(Stored data entries)
********

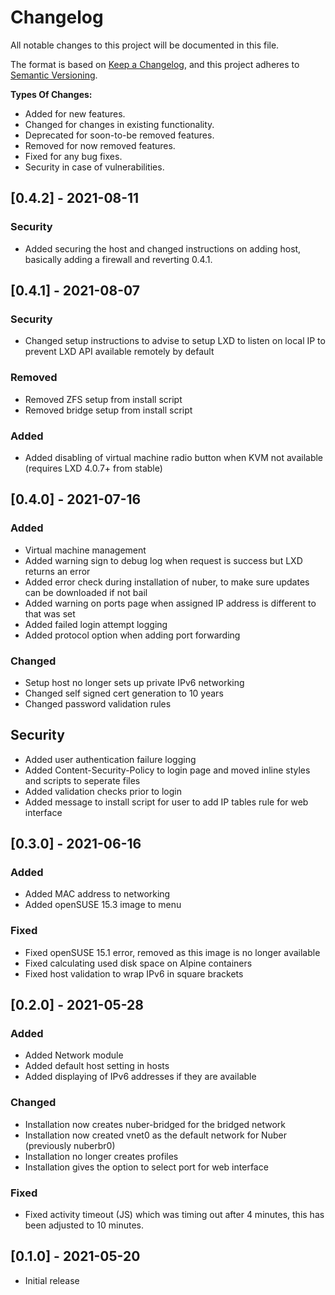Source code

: # Changelog

All notable changes to this project will be documented in this file.

The format is based on [Keep a Changelog](https://keepachangelog.com/en/1.0.0/),
and this project adheres to [Semantic Versioning](https://semver.org/spec/v2.0.0.html).

**Types Of Changes:**

- Added for new features.
- Changed for changes in existing functionality.
- Deprecated for soon-to-be removed features.
- Removed for now removed features.
- Fixed for any bug fixes.
- Security in case of vulnerabilities.

## [0.4.2] - 2021-08-11

### Security

- Added securing the host and changed instructions on adding host, basically adding a firewall and reverting 0.4.1.

## [0.4.1] - 2021-08-07

### Security

- Changed setup instructions to advise to setup LXD to listen on local IP to prevent LXD API available remotely by default

### Removed

- Removed ZFS setup from install script
- Removed bridge setup from install script

### Added

- Added disabling of virtual machine radio button when KVM not available (requires LXD 4.0.7+ from stable)

## [0.4.0] - 2021-07-16

### Added

- Virtual machine management
- Added warning sign to debug log when request is success but LXD returns an error
- Added error check during installation of nuber, to make sure updates can be downloaded if not bail
- Added warning on ports page when assigned IP address is different to that was set
- Added failed login attempt logging
- Added protocol option when adding port forwarding

### Changed

- Setup host no longer sets up private IPv6 networking
- Changed self signed cert generation to 10 years
- Changed password validation rules

## Security

- Added user authentication failure logging
- Added Content-Security-Policy to login page and moved inline styles and scripts to seperate files
- Added validation checks prior to login
- Added message to install script for user to add IP tables rule for web interface

## [0.3.0] - 2021-06-16

### Added

- Added MAC address to networking
- Added openSUSE 15.3 image to menu

### Fixed

- Fixed openSUSE 15.1 error, removed as this image is no longer available
- Fixed calculating used disk space on Alpine containers
- Fixed host validation to wrap IPv6 in square brackets

## [0.2.0] - 2021-05-28

### Added

- Added Network module
- Added default host setting in hosts
- Added displaying of IPv6 addresses if they are available

### Changed

- Installation now creates nuber-bridged for the bridged network
- Installation now created vnet0 as the default network for Nuber (previously nuberbr0)
- Installation no longer creates profiles
- Installation gives the option to select port for web interface

### Fixed

- Fixed activity timeout (JS) which was timing out after 4 minutes, this has been adjusted to 10 minutes.

## [0.1.0] - 2021-05-20

- Initial release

********

## What to produce
Leave the pictures out and output the rest of the data word for word.

## Finished task
Source code

: # Changelog

All notable changes to this project will be documented in this file.

The format is based on [Keep a Changelog](https://keepachangelog.com/en/1.0.0/),
and this project adheres to [Semantic Versioning](https://semver.org/spec/v2.0.0.html).

**Types Of Changes:**

- Added for new features.
- Changed for changes in existing functionality.
- Deprecated for soon-to-be removed features.
- Removed for now removed features.
- Fixed for any bug fixes.
- Security in case of vulnerabilities.

## [0.4.2] - 2021-08-11

### Security

- Added securing the host and changed instructions on adding host, basically adding a firewall and reverting 0.4.1.

## [0.4.1] - 2021-08-07

### Security

- Changed setup instructions to advise to setup LXD to listen on local IP to prevent LXD API available remotely by default

### Removed

- Removed ZFS setup from install script
- Removed bridge setup from install script

### Added

- Added disabling of virtual machine radio button when KVM not available (requires LXD 4.0.7+ from stable)

## [0.4.0] - 2021-07-16

### Added

- Virtual machine management
- Added warning sign to debug log when request is success but LXD returns an error
- Added error check during installation of nuber, to make sure updates can be downloaded if not bail
- Added warning on ports page when assigned IP address is different to that was set
- Added failed login attempt logging
- Added protocol option when adding port forwarding

### Changed

- Setup host no longer sets up private IPv6 networking
- Changed self signed cert generation to 10 years
- Changed password validation rules

## Security

- Added user authentication failure logging
- Added Content-Security-Policy to login page and moved inline styles and scripts to seperate files
- Added validation checks prior to login
- Added message to install script for user to add IP tables rule for web interface

## [0.3.0] - 2021-06-16

### Added

- Added MAC address to networking
- Added openSUSE 15.3 image to menu

### Fixed

- Fixed openSUSE 15.1 error, removed as this image is no longer available
- Fixed calculating used disk space on Alpine containers
- Fixed host validation to wrap IPv6 in square brackets

## [0.2.0] - 2021-05-28

### Added

- Added Network module
- Added default host setting in hosts
- Added displaying of IPv6 addresses if they are available

### Changed

- Installation now creates nuber-bridged for the bridged network
- Installation now created vnet0 as the default network for Nuber (previously nuberbr0)
- Installation no longer creates profiles
- Installation gives the option to select port for web interface

### Fixed

- Fixed activity timeout (JS) which was timing out after 4 minutes, this has been adjusted to 10 minutes.

## [0.1.0] - 2021-05-20

- Initial release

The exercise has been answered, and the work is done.